> **REQUIREMENT**
Copy out each line of the material in which the word "reshape" appears.

> **MATERIAL FOR THE TASK**
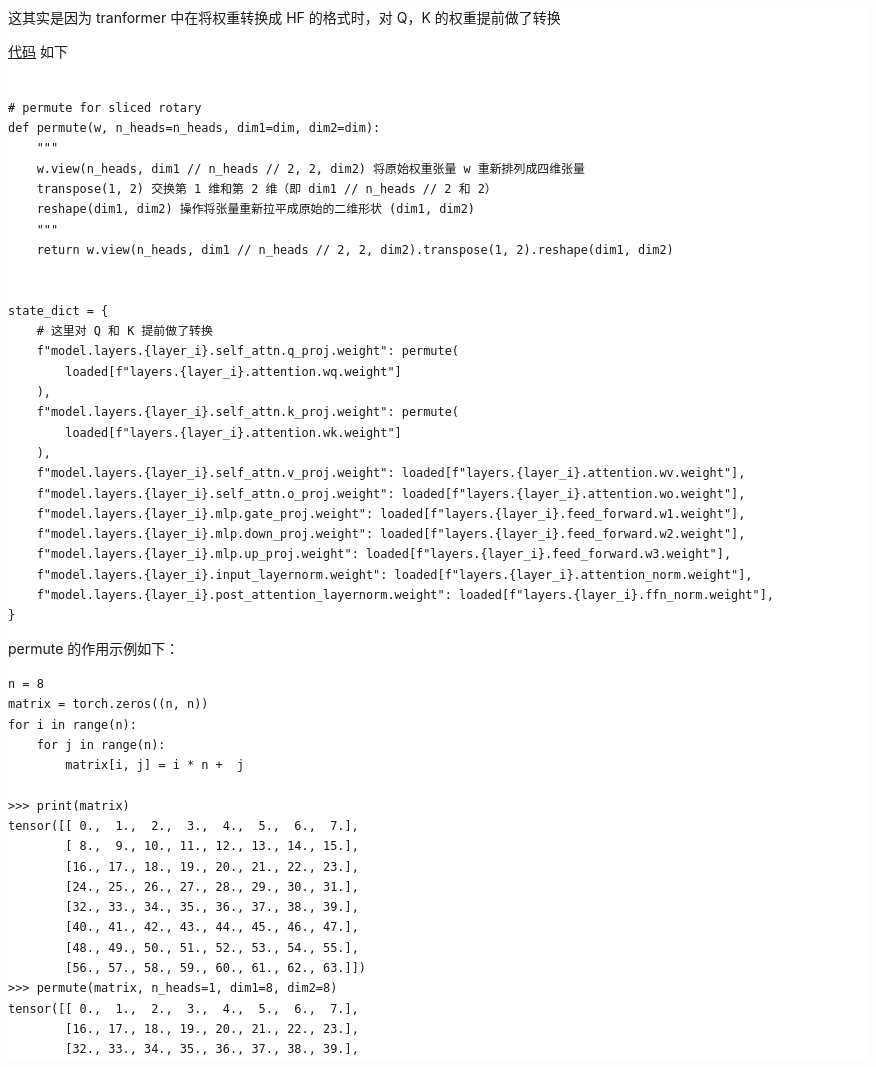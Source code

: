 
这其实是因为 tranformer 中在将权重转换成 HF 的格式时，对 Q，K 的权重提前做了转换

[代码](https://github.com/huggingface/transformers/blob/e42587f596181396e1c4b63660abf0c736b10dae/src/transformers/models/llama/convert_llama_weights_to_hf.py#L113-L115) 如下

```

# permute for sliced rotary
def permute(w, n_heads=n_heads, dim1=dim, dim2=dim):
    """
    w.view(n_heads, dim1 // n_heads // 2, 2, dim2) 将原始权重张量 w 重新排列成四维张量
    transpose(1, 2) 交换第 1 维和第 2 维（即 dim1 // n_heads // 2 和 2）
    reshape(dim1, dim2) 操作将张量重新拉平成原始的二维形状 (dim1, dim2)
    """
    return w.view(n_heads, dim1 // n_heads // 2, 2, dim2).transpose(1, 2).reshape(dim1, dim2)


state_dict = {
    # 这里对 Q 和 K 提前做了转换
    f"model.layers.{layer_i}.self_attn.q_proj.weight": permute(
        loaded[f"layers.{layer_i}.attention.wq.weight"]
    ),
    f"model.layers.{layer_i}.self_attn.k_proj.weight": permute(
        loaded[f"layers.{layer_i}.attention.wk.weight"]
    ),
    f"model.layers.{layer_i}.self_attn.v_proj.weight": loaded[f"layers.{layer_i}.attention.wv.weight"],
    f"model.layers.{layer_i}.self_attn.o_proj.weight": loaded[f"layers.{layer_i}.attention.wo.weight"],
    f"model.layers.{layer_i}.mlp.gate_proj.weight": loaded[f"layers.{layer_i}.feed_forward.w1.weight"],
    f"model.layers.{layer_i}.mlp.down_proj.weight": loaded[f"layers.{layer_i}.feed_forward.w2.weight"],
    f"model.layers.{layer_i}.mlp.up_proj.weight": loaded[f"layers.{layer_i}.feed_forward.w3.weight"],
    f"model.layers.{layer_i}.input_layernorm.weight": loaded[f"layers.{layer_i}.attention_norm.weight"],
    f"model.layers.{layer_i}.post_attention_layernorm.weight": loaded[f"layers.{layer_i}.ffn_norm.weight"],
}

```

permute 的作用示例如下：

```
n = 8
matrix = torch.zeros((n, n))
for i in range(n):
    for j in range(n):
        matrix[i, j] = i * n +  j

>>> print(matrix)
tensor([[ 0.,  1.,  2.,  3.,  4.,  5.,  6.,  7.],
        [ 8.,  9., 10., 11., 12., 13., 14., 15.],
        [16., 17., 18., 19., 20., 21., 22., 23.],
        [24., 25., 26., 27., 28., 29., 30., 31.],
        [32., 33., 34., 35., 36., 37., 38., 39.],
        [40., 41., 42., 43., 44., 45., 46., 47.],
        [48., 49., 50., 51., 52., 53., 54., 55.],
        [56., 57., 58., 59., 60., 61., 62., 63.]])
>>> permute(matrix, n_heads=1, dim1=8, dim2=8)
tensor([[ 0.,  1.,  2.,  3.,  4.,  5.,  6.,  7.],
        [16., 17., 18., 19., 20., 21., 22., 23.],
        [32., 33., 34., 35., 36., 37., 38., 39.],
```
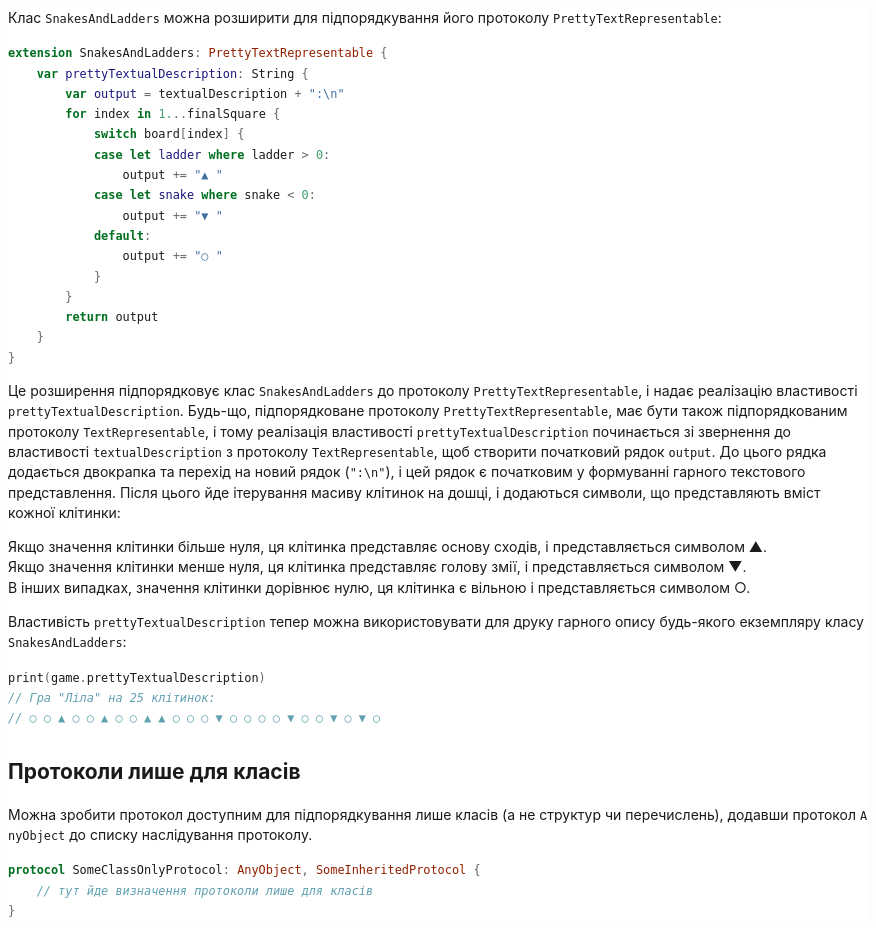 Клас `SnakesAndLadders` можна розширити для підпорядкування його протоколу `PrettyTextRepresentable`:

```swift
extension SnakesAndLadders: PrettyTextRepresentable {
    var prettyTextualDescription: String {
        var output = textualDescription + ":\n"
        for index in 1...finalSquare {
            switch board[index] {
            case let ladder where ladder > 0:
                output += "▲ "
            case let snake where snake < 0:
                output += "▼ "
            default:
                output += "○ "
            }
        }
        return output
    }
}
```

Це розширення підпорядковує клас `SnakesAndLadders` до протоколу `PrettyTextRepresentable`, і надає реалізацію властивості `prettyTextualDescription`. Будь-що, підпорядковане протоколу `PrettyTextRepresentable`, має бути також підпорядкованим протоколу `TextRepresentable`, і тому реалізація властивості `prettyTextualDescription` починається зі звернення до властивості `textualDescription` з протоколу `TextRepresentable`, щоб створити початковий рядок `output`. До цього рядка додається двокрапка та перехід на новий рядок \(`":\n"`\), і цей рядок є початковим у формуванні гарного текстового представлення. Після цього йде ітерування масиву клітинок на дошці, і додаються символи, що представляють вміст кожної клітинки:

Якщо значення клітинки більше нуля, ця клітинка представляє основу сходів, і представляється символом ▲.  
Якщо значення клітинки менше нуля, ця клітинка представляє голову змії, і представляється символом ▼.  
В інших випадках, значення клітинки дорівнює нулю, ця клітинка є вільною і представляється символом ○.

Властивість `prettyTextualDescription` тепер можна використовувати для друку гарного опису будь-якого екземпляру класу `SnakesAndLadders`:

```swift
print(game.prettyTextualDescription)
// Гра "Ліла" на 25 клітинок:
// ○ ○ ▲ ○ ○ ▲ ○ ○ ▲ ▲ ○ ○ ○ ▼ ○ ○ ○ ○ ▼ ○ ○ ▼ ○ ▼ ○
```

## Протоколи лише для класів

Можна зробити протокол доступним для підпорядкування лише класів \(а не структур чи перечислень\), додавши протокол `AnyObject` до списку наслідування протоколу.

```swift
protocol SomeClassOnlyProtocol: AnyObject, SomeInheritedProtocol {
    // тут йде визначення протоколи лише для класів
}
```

> **EXERCISE SOLUTION**
    reshape(dim1, dim2) 操作将张量重新拉平成原始的二维形状 (dim1, dim2)
    return w.view(n_heads, dim1 // n_heads // 2, 2, dim2).transpose(1, 2).reshape(dim1, dim2)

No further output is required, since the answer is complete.